[What to produce]
Using the records below, count the lines with "begin" in them. Give the number only.

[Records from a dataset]
··········

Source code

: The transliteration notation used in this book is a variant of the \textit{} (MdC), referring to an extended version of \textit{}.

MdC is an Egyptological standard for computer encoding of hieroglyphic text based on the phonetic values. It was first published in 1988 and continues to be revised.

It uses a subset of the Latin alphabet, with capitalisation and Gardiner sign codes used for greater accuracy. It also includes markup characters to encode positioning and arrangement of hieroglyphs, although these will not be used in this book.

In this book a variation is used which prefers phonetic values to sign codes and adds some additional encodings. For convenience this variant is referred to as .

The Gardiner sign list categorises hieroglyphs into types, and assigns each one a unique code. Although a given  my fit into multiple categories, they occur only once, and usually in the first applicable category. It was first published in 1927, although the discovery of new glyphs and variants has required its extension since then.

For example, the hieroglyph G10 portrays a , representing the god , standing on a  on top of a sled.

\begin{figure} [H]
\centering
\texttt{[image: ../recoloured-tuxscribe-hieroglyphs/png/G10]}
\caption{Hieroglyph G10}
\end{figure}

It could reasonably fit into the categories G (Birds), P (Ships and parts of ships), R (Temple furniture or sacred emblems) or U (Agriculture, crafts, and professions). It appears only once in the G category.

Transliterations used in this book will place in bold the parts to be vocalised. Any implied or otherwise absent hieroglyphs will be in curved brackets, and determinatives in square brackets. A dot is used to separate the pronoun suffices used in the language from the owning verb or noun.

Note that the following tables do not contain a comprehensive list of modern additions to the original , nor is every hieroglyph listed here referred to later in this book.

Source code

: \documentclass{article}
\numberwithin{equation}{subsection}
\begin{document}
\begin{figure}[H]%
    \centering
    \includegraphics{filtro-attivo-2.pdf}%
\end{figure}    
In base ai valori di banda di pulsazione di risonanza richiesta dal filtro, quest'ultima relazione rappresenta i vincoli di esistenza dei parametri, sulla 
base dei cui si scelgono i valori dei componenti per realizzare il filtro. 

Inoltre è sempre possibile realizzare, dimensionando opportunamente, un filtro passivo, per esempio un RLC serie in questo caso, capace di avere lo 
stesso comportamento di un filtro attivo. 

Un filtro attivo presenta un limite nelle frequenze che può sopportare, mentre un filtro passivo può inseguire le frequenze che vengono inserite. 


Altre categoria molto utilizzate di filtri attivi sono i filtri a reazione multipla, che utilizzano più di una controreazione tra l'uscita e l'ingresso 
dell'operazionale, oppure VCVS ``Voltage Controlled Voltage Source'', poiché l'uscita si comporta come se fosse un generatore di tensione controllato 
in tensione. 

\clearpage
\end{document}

··········

[Solved problem]
3